Measuring memory consumption

There are various external tools and methods that can be used to measure memory consumption. In some environments though, your only means to measure memory consumption is to query it yourself in the code. BlueGene/P systems fall into this category since your program runs on dedicated compute nodes that only run your program and do not allow other programs to run.

Code instrumentation

Here are 2 methods of instrumenting your code to determine the amount of memory in use.

Using GetMemorySize

VisIt provides a function in Utility.h that provides the memory used and the resident set size, which is the portion of a process's memory that is held in RAM.

#include <Utility.h>
#include <DebugStream.h>

int size = -1, rss = -1;
GetMemorySize(size, rss);

debug5 << "Amount of memory in use: " << size << ", RSS=" << rss << endl;

A challenge in using this method is that most malloc implementations do not return free'd memory to the system.
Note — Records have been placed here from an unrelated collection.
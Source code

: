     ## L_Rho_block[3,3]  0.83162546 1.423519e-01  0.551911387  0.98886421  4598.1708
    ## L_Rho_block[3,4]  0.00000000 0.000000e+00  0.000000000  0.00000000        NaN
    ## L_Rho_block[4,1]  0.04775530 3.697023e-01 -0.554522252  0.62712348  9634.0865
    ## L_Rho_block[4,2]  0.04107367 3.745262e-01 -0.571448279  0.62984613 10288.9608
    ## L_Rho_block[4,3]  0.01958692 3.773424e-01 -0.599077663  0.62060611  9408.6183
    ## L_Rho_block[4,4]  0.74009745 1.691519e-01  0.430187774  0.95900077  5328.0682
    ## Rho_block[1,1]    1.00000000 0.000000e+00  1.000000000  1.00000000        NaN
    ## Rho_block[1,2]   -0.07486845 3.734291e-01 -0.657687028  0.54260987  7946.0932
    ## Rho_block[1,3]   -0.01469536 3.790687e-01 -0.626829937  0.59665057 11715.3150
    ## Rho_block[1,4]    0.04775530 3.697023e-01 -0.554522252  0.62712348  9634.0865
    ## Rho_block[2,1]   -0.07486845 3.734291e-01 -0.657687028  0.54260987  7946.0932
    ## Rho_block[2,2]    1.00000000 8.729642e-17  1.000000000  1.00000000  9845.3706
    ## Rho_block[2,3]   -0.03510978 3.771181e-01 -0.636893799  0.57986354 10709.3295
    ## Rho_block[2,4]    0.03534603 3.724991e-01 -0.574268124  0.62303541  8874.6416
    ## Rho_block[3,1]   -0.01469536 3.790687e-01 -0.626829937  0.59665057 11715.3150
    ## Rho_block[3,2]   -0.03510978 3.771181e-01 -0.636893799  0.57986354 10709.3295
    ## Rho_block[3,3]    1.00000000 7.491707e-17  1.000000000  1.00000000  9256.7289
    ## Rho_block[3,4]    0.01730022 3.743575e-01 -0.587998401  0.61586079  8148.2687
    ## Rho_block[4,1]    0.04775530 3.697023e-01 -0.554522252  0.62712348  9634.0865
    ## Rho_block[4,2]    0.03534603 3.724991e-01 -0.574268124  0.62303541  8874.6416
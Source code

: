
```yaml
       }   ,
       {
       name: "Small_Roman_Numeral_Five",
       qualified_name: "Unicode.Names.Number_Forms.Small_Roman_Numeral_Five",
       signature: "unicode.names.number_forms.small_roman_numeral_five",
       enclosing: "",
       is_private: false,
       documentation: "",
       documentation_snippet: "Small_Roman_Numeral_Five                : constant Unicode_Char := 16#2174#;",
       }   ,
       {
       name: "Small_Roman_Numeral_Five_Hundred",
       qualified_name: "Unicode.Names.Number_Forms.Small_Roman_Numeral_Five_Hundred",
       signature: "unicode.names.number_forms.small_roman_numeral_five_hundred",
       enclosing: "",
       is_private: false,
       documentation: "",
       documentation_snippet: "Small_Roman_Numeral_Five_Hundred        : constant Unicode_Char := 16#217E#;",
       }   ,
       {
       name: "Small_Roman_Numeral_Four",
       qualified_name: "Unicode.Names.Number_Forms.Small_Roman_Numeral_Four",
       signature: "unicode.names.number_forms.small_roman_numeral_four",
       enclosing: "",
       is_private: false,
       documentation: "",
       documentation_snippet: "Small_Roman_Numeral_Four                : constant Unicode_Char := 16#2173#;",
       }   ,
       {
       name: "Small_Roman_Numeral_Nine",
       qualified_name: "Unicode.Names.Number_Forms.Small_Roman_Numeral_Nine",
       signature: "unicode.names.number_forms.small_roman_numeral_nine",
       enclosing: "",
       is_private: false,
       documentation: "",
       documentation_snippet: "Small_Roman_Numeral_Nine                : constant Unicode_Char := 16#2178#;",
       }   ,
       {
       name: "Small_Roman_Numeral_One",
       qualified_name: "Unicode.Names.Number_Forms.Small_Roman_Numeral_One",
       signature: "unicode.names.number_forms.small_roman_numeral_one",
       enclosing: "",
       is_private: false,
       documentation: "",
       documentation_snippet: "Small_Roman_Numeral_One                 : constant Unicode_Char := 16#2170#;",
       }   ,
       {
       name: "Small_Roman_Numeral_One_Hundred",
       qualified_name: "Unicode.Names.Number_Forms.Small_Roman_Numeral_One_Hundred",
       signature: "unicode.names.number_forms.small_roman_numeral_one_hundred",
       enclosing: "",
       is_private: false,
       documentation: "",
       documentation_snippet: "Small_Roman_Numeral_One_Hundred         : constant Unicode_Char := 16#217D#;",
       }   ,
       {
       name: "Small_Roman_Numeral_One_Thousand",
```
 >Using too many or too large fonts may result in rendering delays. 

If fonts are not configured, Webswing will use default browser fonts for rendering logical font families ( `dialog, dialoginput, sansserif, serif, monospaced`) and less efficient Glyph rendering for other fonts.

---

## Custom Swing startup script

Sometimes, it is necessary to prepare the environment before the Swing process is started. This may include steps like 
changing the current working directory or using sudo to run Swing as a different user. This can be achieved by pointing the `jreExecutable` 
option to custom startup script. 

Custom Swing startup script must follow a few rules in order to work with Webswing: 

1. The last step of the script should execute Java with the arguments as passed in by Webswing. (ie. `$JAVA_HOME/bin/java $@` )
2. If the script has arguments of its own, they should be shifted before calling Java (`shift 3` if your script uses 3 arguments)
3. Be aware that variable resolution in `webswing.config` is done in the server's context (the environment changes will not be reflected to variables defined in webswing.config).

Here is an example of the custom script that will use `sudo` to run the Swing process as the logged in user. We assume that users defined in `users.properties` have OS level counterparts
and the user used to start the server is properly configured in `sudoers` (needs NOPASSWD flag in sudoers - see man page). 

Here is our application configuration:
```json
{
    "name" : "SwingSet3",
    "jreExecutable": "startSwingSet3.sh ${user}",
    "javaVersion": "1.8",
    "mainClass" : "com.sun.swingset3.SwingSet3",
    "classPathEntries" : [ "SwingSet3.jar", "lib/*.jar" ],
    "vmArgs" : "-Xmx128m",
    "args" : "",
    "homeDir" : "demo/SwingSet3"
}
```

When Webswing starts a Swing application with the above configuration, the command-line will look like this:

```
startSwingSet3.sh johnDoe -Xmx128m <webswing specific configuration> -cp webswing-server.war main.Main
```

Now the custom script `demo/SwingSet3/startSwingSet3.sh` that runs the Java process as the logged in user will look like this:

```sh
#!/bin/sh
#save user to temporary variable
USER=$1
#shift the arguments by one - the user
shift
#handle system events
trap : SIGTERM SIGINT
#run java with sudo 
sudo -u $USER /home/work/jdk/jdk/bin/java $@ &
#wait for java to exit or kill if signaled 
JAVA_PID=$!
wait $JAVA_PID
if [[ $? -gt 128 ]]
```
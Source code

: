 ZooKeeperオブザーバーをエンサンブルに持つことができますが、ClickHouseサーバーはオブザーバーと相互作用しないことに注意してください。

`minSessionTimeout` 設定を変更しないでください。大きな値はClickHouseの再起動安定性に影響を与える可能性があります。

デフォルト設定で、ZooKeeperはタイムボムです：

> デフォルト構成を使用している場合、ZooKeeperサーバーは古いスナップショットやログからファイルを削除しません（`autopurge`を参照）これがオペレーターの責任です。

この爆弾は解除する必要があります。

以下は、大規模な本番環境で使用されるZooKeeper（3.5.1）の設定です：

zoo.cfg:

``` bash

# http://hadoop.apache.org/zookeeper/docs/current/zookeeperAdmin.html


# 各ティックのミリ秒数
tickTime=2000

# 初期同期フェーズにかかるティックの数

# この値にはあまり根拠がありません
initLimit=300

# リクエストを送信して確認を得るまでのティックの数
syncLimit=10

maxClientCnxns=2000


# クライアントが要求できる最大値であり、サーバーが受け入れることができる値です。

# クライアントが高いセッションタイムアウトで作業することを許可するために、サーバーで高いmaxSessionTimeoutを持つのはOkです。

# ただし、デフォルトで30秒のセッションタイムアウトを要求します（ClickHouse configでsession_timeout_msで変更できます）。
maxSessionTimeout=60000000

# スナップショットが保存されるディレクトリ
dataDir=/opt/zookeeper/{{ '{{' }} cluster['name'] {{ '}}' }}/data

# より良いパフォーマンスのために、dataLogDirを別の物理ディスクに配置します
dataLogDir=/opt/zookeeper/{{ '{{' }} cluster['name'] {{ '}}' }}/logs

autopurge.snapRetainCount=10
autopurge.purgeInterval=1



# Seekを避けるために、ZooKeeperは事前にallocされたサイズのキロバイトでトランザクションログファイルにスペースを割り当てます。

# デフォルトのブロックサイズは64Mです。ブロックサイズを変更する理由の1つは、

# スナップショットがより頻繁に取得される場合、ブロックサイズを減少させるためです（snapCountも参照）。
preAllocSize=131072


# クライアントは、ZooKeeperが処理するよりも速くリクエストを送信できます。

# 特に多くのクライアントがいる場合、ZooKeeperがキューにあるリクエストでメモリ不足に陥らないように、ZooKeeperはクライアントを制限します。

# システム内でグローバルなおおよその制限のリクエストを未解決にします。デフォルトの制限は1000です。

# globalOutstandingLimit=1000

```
For performance reasons, they tend to keep it around for later calls again to malloc by the same process. So, long story short, the usage numbers obtained this way tend to always increase. They cannot, for example, be used to bracket a block of code that allocates and/or frees data with the expectation that the returned values will quantify memory usage changes that happened in the intervening block. On the other hand, when very, very, very large allocations are free'd, malloc implementations often do return these to the system and the resulting usage numbers reported here would indeed reflect a reduction in memory usage.

Using mallinfo

The mallinfo() function is a GNU function (it may only exist on Linux) that lets you query statistics for memory allocated via malloc(). Don't worry if your program is C++ because all C++ new operators eventually call malloc(). Here is a function that you can include in your code to log memory usage:

#include <string>
#include <malloc.h>
#include <DebugStream.h>

log_memory_usage(const std::string &label = std::string())
    struct mallinfo m = mallinfo();
    debug5 << "mallinfo:" << label << endl;
    debug5 << "  non-mmapped space allocated from system ="<<m.arena<<endl;
    debug5 << "  number of free chunks ="<<m.ordblks<<endl;
    debug5 << "  number of fastbin blocks ="<<m.smblks<<endl;
    debug5 << "  number of mmapped regions ="<<m.hblks<<endl;
    debug5 << "  space in mmapped regions ="<<m.hblkhd<<endl;
    debug5 << "  maximum total allocated space ="<<m.usmblks<<endl;
    debug5 << "  space available in freed fastbin blocks ="<<m.fsmblks<<endl;
    debug5 << "  total allocated space ="<<m.uordblks<<endl;
    debug5 << "  total free space ="<<m.fordblks<<endl;

The key numbers to look at are: non-mmapped space allocated from system, which seems to indicate the total amount that malloc() has allocated from the system so far. The next important lines are: total allocated space and total free space. These lines, give the amount of the malloc'd memory that is in use by the program and the amount of that space that is currently free, respectively.

External sampling

On systems where you can run additional programs to sample a program's memory footprint, you have various options. Note that for parallel programs, you should use the code instrumentation approaches since you will likely want to profile memory consumption for several hundreds or thousands of processors. That is not typically feasible using sampling tools.

Using top

Most UNIX systems provide a program called top that lists the programs that are using the most CPU cycles. The table that gets printed usually contains metrics of the memory used by a process.

Using Totalview

Totalview has a memory profiler that can keep track of the allocations for each processor in your parallel job. Note when you set up the process to be debugged in Totalview, there is an "Enable memory checking" check box that you must enable running your program.

(more here later)

In my experience, using Totalview for memory debugging is hard to get working with VisIt in a parallel setting.

Querying VisIt

VisIt's CLI provides a function called GetProcessAttributes() that you can insert into your scripts to measure memory usage for the compute engine or viewer. It is helpful to insert code into your scripts that measures memory usage after operations that cause the compute engine to execute, such as changing time steps. You can write the samples to a curve file that you can plot in VisIt so you can see the memory behavior of the compute engine over time. The sampling is done using the GetMemorySize function mentioned above.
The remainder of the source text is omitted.